O Estado de S. Paulo - 19/11/2010
Quatro meses depois de terem promovido uma das mais longas greves na história do Poder Judiciário, os servidores das Justiças do Trabalho, Federal e Eleitoral voltaram a cruzar os braços em sete Estados. Nos demais, as paralisações devem começar na próxima semana. O motivo, como sempre, é de natureza salarial. Os grevistas pressionam para que o governo acolha o plano de cargos reivindicado pela corporação e conceda o reajuste de 56% que é pleiteado pelo presidente do Supremo Tribunal Federal (STF) ao Executivo.
Pelas estimativas do Ministério do Planejamento, as duas propostas têm um impacto de R$ 10,8 bilhões ao ano nos cofres públicos.
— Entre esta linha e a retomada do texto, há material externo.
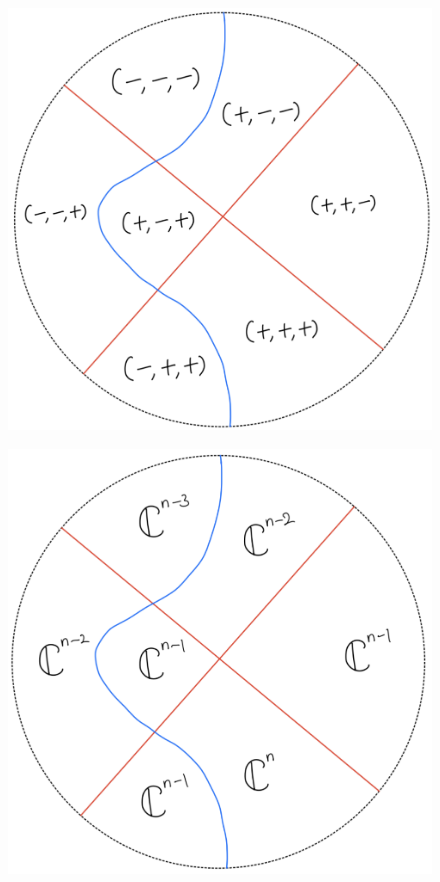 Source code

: \begin{figure}[H]
    \centering
    \includegraphics[scale = 0.95]{diagrams/lemma4/26.png}
    \caption{}
    \label{fig:your-label}
\end{figure}
\begin{figure}[H]
    \centering
    \includegraphics[scale = 0.95]{diagrams/cobord'4/27.png}
    \caption{}
    \label{fig:your-label}
\end{figure}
Por isso, depois de afirmar que a presidente eleita, Dilma Rousseff, irá impor um teto para os gastos com o funcionalismo, "para abrir espaço para investimentos", o ministro Paulo Bernardo classificou as pretensões da Justiça como delirantes.
Dois dias após a fala do ministro, o diretor-geral do Supremo Tribunal Federal, Alcides Diniz, convocou entrevista coletiva para tentar refutá-lo. Invocando o velho argumento da isonomia, Diniz alegou que o reajuste de 56% tem por objetivo aproximar os salários do Judiciário aos vencimentos pagos pelo Executivo e pelo Legislativo. Diniz também tentou responder ao argumento de que, embora os Poderes sejam independentes, o cofre é um só e a responsabilidade sobre o que entra e sai é do Executivo. "A gestão das pessoas é nossa", disse ele, depois de afirmar que, sem o reajuste de 56%, a Justiça perderá servidores qualificados para o Executivo e para o Legislativo.
O argumento é, no mínimo, equivocado. Segundo o Ministério do Planejamento, o Judiciário até hoje paga alguns dos maiores salários e das maiores aposentadorias do serviço público. No início de 2009, a média salarial do Judiciário era de R$ 15,3 mil - ante R$ 13,3, mil no Legislativo e R$ 4,3 mil no Executivo.
O diretor-geral da mais alta Corte do País lembra ainda que o presidente Lula teria prometido discutir as pretensões salariais dos serventuários judiciais após as eleições e que o presidente do STF, Cezar Peluso, vai exigir o cumprimento do acordo. Falando nos Estados Unidos, onde participava de eventos oficiais, Peluso afirmou que não "abrirá mão" de um novo plano de cargos e que aceita que o reajuste de 56% seja pago ao longo de dois anos.
A nova paralisia das Justiças do Trabalho, Federal e Eleitoral autoriza a suposição de que os servidores judiciais estão agindo articulados com a cúpula da magistratura. Há duas semanas, o Conselho Nacional de Justiça (CNJ), que também é presidido por Peluso, anunciou a criação de grupos de apoio técnico para auxiliar as Justiças estaduais nas negociações orçamentárias com os governos estaduais. Na verdade, trata-se de um grupo de pressão - e não por acaso, o funcionalismo dessas cortes também vem prometendo fazer greve caso os governadores não acolham as propostas orçamentárias encaminhadas pelos Tribunais de Justiça. Em 2009, alguns Tribunais pediram aumento de 72% em seus orçamentos - isso sem contar as verbas suplementares pedidas para implementar planos de cargos e carreiras.
Por isso, o ministro do Planejamento está certo quando considera delirantes as pretensões da Justiça. Além de a instituição já pagar os maiores salários do serviço público, ela, como foi revelado por um recente estudo do CNJ, está inchada - ou seja, tem um número de funcionários bem maior do que o necessário. Com 91 tribunais, o Judiciário tem 312,5 mil servidores e 16,1 mil juízes - e os gastos com salários e vantagens funcionais totalizaram R$ 37,3 bilhões em 2009. Outra recente pesquisa do CNJ também mostra que a maioria dos tribunais não conseguiu atingir as metas de produtividade estabelecidas durante o 2.º Encontro Nacional do Judiciário.
Como até hoje não há no País uma lei que discipline a política salarial dos Três Poderes e o direito de greve no serviço público até hoje não foi regulamentado, as corporações que gritam mais quase sempre conseguem o que reivindicam. É isso que explica a nova paralisia dos servidores do Judiciário.